Suddenly, the motor of the second craft cut. When it did so, the piragua sank lower into the water and more waves piled in. There was sudden confusion and panic with the motoristas yelling at each other. The motorista and his helper from the second craft quickly jumped into the piragua carrying Ken and Guy. The other craft sank. It all happened in seconds.
Ken realised then why they took two boats. But now there was only one. They managed to make the far shore – but only just!

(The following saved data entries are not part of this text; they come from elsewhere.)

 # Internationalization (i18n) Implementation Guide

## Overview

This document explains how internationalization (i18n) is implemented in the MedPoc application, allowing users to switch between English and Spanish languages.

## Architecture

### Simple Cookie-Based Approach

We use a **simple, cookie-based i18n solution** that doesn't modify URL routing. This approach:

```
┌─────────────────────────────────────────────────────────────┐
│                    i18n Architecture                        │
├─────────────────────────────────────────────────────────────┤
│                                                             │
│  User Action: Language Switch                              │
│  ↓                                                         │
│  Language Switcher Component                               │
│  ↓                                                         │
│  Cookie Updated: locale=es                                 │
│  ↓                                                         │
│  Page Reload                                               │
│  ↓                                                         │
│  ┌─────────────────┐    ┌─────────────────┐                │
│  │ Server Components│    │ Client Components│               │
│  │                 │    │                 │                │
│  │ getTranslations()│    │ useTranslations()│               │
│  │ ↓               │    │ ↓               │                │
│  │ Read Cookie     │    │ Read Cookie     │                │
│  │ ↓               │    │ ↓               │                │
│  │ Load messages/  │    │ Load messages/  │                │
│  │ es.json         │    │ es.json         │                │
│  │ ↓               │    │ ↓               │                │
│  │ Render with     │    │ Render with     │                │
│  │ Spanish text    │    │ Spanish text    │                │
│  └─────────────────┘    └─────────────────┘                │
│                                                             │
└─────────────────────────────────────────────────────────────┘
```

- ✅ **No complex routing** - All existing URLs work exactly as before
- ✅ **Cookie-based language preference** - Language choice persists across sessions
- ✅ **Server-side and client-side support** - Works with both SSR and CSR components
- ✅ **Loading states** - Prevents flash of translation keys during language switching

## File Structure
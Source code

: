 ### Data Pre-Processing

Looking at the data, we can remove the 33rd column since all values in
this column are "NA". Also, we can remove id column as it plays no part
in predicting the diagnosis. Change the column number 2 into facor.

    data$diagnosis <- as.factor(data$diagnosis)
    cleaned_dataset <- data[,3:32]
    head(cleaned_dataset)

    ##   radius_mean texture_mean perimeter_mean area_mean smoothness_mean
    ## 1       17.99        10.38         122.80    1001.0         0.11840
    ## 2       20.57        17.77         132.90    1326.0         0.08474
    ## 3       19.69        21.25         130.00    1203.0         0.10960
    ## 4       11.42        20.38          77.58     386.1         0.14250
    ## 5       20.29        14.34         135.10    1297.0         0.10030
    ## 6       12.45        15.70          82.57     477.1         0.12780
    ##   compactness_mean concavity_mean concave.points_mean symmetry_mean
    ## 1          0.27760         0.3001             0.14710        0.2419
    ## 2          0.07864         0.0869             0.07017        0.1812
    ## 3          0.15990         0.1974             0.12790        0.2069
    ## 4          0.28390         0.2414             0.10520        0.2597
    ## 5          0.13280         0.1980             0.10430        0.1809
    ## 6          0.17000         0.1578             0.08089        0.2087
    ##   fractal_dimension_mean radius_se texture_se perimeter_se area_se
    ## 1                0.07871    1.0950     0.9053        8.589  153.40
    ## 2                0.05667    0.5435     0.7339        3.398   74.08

How would Ken transport the bicycle through the jungle in the Darién Gap? That remained a big question for him until he saw Guatemalans in the market-place, carrying huge bales of wood on their backs. The bales hung from their foreheads by means of a mecapal (Indian rope strap). As they leant forward when walking, their forehead helped in the distribution of weight. Potter could see no better way for a human to transport heavy articles unaided.
Crossing a fast-flowing river.
Sometimes slippery rocks and the strength of the current made the going difficult.
At the Cuna Indian village of Paya which was extremely friendly. The Corregidor(Chief) invited Ken and Guy to stay in his family's hut.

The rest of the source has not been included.